Par ailleurs, Sharon a posé ses « conditions » à une relance de la Feuille de route que les Etats-Unis prétendent vouloir « promouvoir après le retrait de Gaza » (sic). Pour le Premier ministre sioniste, des négociations ne pourront s'ouvrir sur l'application de ce plan de paix que si l'Autorité palestinienne met fin au « terrorisme», démantèle et désarme les groupes armés. C’est-à-dire si elle se livre pieds et poings liés à Tsahal, la mal nommée armée coloniale sioniste, qui est la bien réelle première armée du Proche-Orient et la seule à disposer de l’Arme nucléaire. Sans oublier la guerre civile inter-palestinienne qu’implique un tel désarmement, qu’aucun radical palestinien ne peut – avec raison – accepter.
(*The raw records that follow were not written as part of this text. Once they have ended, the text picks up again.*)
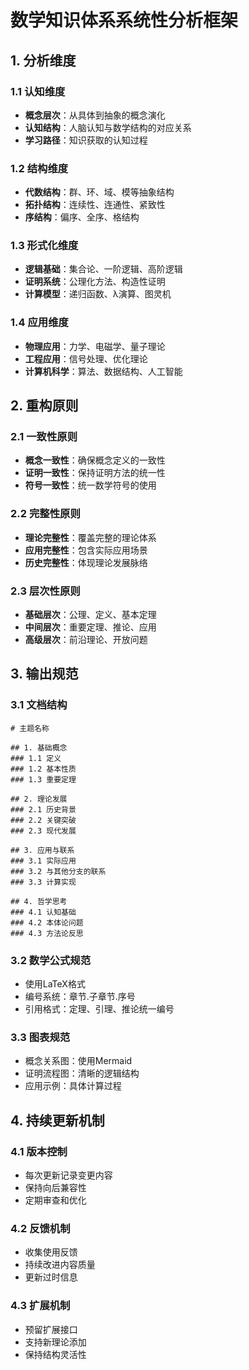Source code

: # 数学知识体系系统性分析框架

## 1. 分析维度

### 1.1 认知维度
- **概念层次**：从具体到抽象的概念演化
- **认知结构**：人脑认知与数学结构的对应关系
- **学习路径**：知识获取的认知过程

### 1.2 结构维度
- **代数结构**：群、环、域、模等抽象结构
- **拓扑结构**：连续性、连通性、紧致性
- **序结构**：偏序、全序、格结构

### 1.3 形式化维度
- **逻辑基础**：集合论、一阶逻辑、高阶逻辑
- **证明系统**：公理化方法、构造性证明
- **计算模型**：递归函数、λ演算、图灵机

### 1.4 应用维度
- **物理应用**：力学、电磁学、量子理论
- **工程应用**：信号处理、优化理论
- **计算机科学**：算法、数据结构、人工智能

## 2. 重构原则

### 2.1 一致性原则
- **概念一致性**：确保概念定义的一致性
- **证明一致性**：保持证明方法的统一性
- **符号一致性**：统一数学符号的使用

### 2.2 完整性原则
- **理论完整性**：覆盖完整的理论体系
- **应用完整性**：包含实际应用场景
- **历史完整性**：体现理论发展脉络

### 2.3 层次性原则
- **基础层次**：公理、定义、基本定理
- **中间层次**：重要定理、推论、应用
- **高级层次**：前沿理论、开放问题

## 3. 输出规范

### 3.1 文档结构
```
# 主题名称

## 1. 基础概念
### 1.1 定义
### 1.2 基本性质
### 1.3 重要定理

## 2. 理论发展
### 2.1 历史背景
### 2.2 关键突破
### 2.3 现代发展

## 3. 应用与联系
### 3.1 实际应用
### 3.2 与其他分支的联系
### 3.3 计算实现

## 4. 哲学思考
### 4.1 认知基础
### 4.2 本体论问题
### 4.3 方法论反思
```

### 3.2 数学公式规范
- 使用LaTeX格式
- 编号系统：章节.子章节.序号
- 引用格式：定理、引理、推论统一编号

### 3.3 图表规范
- 概念关系图：使用Mermaid
- 证明流程图：清晰的逻辑结构
- 应用示例：具体计算过程

## 4. 持续更新机制

### 4.1 版本控制
- 每次更新记录变更内容
- 保持向后兼容性
- 定期审查和优化

### 4.2 反馈机制
- 收集使用反馈
- 持续改进内容质量
- 更新过时信息

### 4.3 扩展机制
- 预留扩展接口
- 支持新理论添加
- 保持结构灵活性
Quant à la réalité du pseudo « désaccord » entre Bush et Sharon, écoutons le porte-parole du gouvernement israélien, Avi Pazner, qui précise au FIGARO (Paris) que « les Etats-Unis défendent la présence juive » sur une partie du territoire palestinien : « Il existe un échange de lettres entre George Bush et Ariel Sharon qui prévoit que tout accord de paix prendra en considération la présence juive dans les Territoires et qu'il n'y aura pas de retour à la frontière de 1967. Cela veut dire que là où la densité de population israélienne est forte, il y aura une revendication israélienne qui sera soutenue par les Etats-Unis ».
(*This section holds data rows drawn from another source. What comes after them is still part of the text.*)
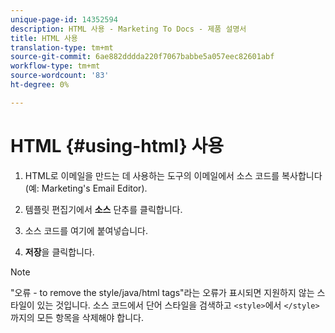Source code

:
 ```yaml
---
unique-page-id: 14352594
description: HTML 사용 - Marketing To Docs - 제품 설명서
title: HTML 사용
translation-type: tm+mt
source-git-commit: 6ae882dddda220f7067babbe5a057eec82601abf
workflow-type: tm+mt
source-wordcount: '83'
ht-degree: 0%

---
```



# HTML {#using-html} 사용

1. HTML로 이메일을 만드는 데 사용하는 도구의 이메일에서 소스 코드를 복사합니다(예: Marketing&#39;s Email Editor).

1. 템플릿 편집기에서 **소스** 단추를 클릭합니다.

1. 소스 코드를 여기에 붙여넣습니다.

1. **저장**&#x200B;을 클릭합니다.

>[!NOTE]
>
>&quot;오류 - to remove the style/java/html tags&quot;라는 오류가 표시되면 지원하지 않는 스타일이 있는 것입니다. 소스 코드에서 단어 스타일을 검색하고 `<style>`에서 `</style>`까지의 모든 항목을 삭제해야 합니다.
A usage interne, vers Israël, les proches de Sharon ont tout de suite remis les pendules à l’heure et ont fort justement minimisé la portée des « désaccords » apparus lors de la rencontre entre le Premier ministre israélien et Bush au Texas. « Au lendemain de sa rencontre avec George W. Bush, qu'il a qualifiée de grand succès, commente l’ASSOCIATED PRESS, le Premier ministre israélien Ariel Sharon a balayé mardi les divergences entre les deux dirigeants sur la question de la colonisation en Cisjordanie (…) Avant de quitter le Texas pour Washington, Ariel Sharon a expliqué aux journalistes que les critiques américaines sur la poursuite de la colonisation en Cisjordanie étaient récurrentes depuis des décennies et qu'elles n'avaient entamé en rien le succès de sa rencontre lundi avec George W. Bush dans son ranch de Crawford ».

Et pendant le spectacle de la comédie de la « paix » américano-sioniste, la colonisation continue. Sur le terrain, les engins de chantier israéliens ont poursuivi, comme les jours précédents, leurs travaux de construction et d'agrandissement dans la colonie juive de Maaleh Adoumim, en Cisjordanie.
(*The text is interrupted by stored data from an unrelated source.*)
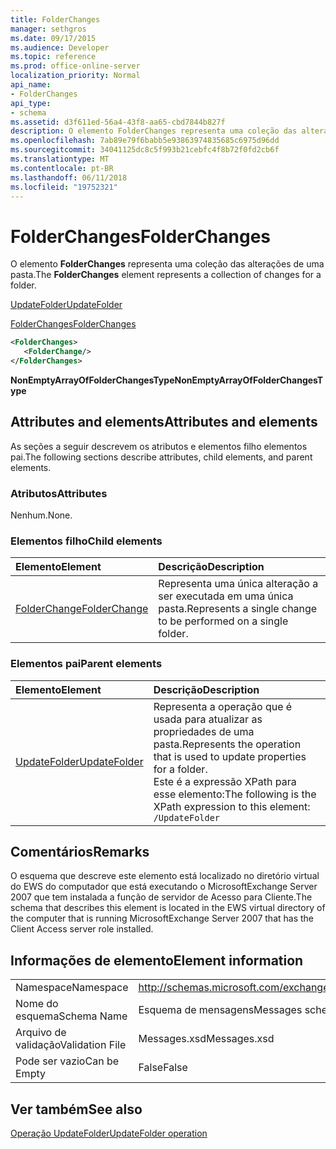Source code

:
 ```yaml
---
title: FolderChanges
manager: sethgros
ms.date: 09/17/2015
ms.audience: Developer
ms.topic: reference
ms.prod: office-online-server
localization_priority: Normal
api_name:
- FolderChanges
api_type:
- schema
ms.assetid: d3f611ed-56a4-43f8-aa65-cbd7844b827f
description: O elemento FolderChanges representa uma coleção das alterações de uma pasta.
ms.openlocfilehash: 7ab89e79f6babb5e93863974835685c6975d96dd
ms.sourcegitcommit: 34041125dc8c5f993b21cebfc4f8b72f0fd2cb6f
ms.translationtype: MT
ms.contentlocale: pt-BR
ms.lasthandoff: 06/11/2018
ms.locfileid: "19752321"
---
```

# <a name="folderchanges"></a><span data-ttu-id="0b1c7-103">FolderChanges</span><span class="sxs-lookup"><span data-stu-id="0b1c7-103">FolderChanges</span></span>

<span data-ttu-id="0b1c7-104">O elemento **FolderChanges** representa uma coleção das alterações de uma pasta.</span><span class="sxs-lookup"><span data-stu-id="0b1c7-104">The **FolderChanges** element represents a collection of changes for a folder.</span></span> 
  
[<span data-ttu-id="0b1c7-105">UpdateFolder</span><span class="sxs-lookup"><span data-stu-id="0b1c7-105">UpdateFolder</span></span>](updatefolder.md)
  
[<span data-ttu-id="0b1c7-106">FolderChanges</span><span class="sxs-lookup"><span data-stu-id="0b1c7-106">FolderChanges</span></span>](folderchanges.md)
  
```xml
<FolderChanges>
   <FolderChange/>
</FolderChanges>
```

 <span data-ttu-id="0b1c7-107">**NonEmptyArrayOfFolderChangesType**</span><span class="sxs-lookup"><span data-stu-id="0b1c7-107">**NonEmptyArrayOfFolderChangesType**</span></span>
## <a name="attributes-and-elements"></a><span data-ttu-id="0b1c7-108">Attributes and elements</span><span class="sxs-lookup"><span data-stu-id="0b1c7-108">Attributes and elements</span></span>

<span data-ttu-id="0b1c7-109">As seções a seguir descrevem os atributos e elementos filho elementos pai.</span><span class="sxs-lookup"><span data-stu-id="0b1c7-109">The following sections describe attributes, child elements, and parent elements.</span></span>
  
### <a name="attributes"></a><span data-ttu-id="0b1c7-110">Atributos</span><span class="sxs-lookup"><span data-stu-id="0b1c7-110">Attributes</span></span>

<span data-ttu-id="0b1c7-111">Nenhum.</span><span class="sxs-lookup"><span data-stu-id="0b1c7-111">None.</span></span>
  
### <a name="child-elements"></a><span data-ttu-id="0b1c7-112">Elementos filho</span><span class="sxs-lookup"><span data-stu-id="0b1c7-112">Child elements</span></span>

|<span data-ttu-id="0b1c7-113">**Elemento**</span><span class="sxs-lookup"><span data-stu-id="0b1c7-113">**Element**</span></span>|<span data-ttu-id="0b1c7-114">**Descrição**</span><span class="sxs-lookup"><span data-stu-id="0b1c7-114">**Description**</span></span>|
|:-----|:-----|
|[<span data-ttu-id="0b1c7-115">FolderChange</span><span class="sxs-lookup"><span data-stu-id="0b1c7-115">FolderChange</span></span>](folderchange.md) <br/> |<span data-ttu-id="0b1c7-116">Representa uma única alteração a ser executada em uma única pasta.</span><span class="sxs-lookup"><span data-stu-id="0b1c7-116">Represents a single change to be performed on a single folder.</span></span>  <br/> |
   
### <a name="parent-elements"></a><span data-ttu-id="0b1c7-117">Elementos pai</span><span class="sxs-lookup"><span data-stu-id="0b1c7-117">Parent elements</span></span>

|<span data-ttu-id="0b1c7-118">**Elemento**</span><span class="sxs-lookup"><span data-stu-id="0b1c7-118">**Element**</span></span>|<span data-ttu-id="0b1c7-119">**Descrição**</span><span class="sxs-lookup"><span data-stu-id="0b1c7-119">**Description**</span></span>|
|:-----|:-----|
|[<span data-ttu-id="0b1c7-120">UpdateFolder</span><span class="sxs-lookup"><span data-stu-id="0b1c7-120">UpdateFolder</span></span>](updatefolder.md) <br/> |<span data-ttu-id="0b1c7-121">Representa a operação que é usada para atualizar as propriedades de uma pasta.</span><span class="sxs-lookup"><span data-stu-id="0b1c7-121">Represents the operation that is used to update properties for a folder.</span></span>  <br/> <span data-ttu-id="0b1c7-122">Este é a expressão XPath para esse elemento:</span><span class="sxs-lookup"><span data-stu-id="0b1c7-122">The following is the XPath expression to this element:</span></span>  <br/>  `/UpdateFolder` <br/> |
   
## <a name="remarks"></a><span data-ttu-id="0b1c7-123">Comentários</span><span class="sxs-lookup"><span data-stu-id="0b1c7-123">Remarks</span></span>

<span data-ttu-id="0b1c7-124">O esquema que descreve este elemento está localizado no diretório virtual do EWS do computador que está executando o MicrosoftExchange Server 2007 que tem instalada a função de servidor de Acesso para Cliente.</span><span class="sxs-lookup"><span data-stu-id="0b1c7-124">The schema that describes this element is located in the EWS virtual directory of the computer that is running MicrosoftExchange Server 2007 that has the Client Access server role installed.</span></span>
  
## <a name="element-information"></a><span data-ttu-id="0b1c7-125">Informações de elemento</span><span class="sxs-lookup"><span data-stu-id="0b1c7-125">Element information</span></span>

|||
|:-----|:-----|
|<span data-ttu-id="0b1c7-126">Namespace</span><span class="sxs-lookup"><span data-stu-id="0b1c7-126">Namespace</span></span>  <br/> |http://schemas.microsoft.com/exchange/services/2006/messages  <br/> |
|<span data-ttu-id="0b1c7-127">Nome do esquema</span><span class="sxs-lookup"><span data-stu-id="0b1c7-127">Schema Name</span></span>  <br/> |<span data-ttu-id="0b1c7-128">Esquema de mensagens</span><span class="sxs-lookup"><span data-stu-id="0b1c7-128">Messages schema</span></span>  <br/> |
|<span data-ttu-id="0b1c7-129">Arquivo de validação</span><span class="sxs-lookup"><span data-stu-id="0b1c7-129">Validation File</span></span>  <br/> |<span data-ttu-id="0b1c7-130">Messages.xsd</span><span class="sxs-lookup"><span data-stu-id="0b1c7-130">Messages.xsd</span></span>  <br/> |
|<span data-ttu-id="0b1c7-131">Pode ser vazio</span><span class="sxs-lookup"><span data-stu-id="0b1c7-131">Can be Empty</span></span>  <br/> |<span data-ttu-id="0b1c7-132">False</span><span class="sxs-lookup"><span data-stu-id="0b1c7-132">False</span></span>  <br/> |
   
## <a name="see-also"></a><span data-ttu-id="0b1c7-133">Ver também</span><span class="sxs-lookup"><span data-stu-id="0b1c7-133">See also</span></span>



[<span data-ttu-id="0b1c7-134">Operação UpdateFolder</span><span class="sxs-lookup"><span data-stu-id="0b1c7-134">UpdateFolder operation</span></span>](updatefolder-operation.md)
Au Texas, Ariel Sharon a laissé entendre qu'Israël « continuerait de solidifier son emprise sur les secteurs de Cisjordanie qu'il juge d'une importance stratégique ».

 

Luc MICHEL

 

(*) Comme le révèlent les récents accords de partenariat passés entre l’AFP et le site sioniste « PROCHE-ORIENT INFO », le principal canal de diffusion en France de la désinformation systématique sur le Proche-Orient concoctée dans les officines de propagande de Tel-Aviv et Washington, notamment du MEMRI israélien, « institut » lié à l’extrême-droite sioniste et proche de Tsahal et des néocons Faith et Wurmser (dont l’épouse Merad – qui a fait sa thèse sur Jabotinski, le chef de file du Sionisme « révisionniste » d’extrême-droite – dirige le MEMRI).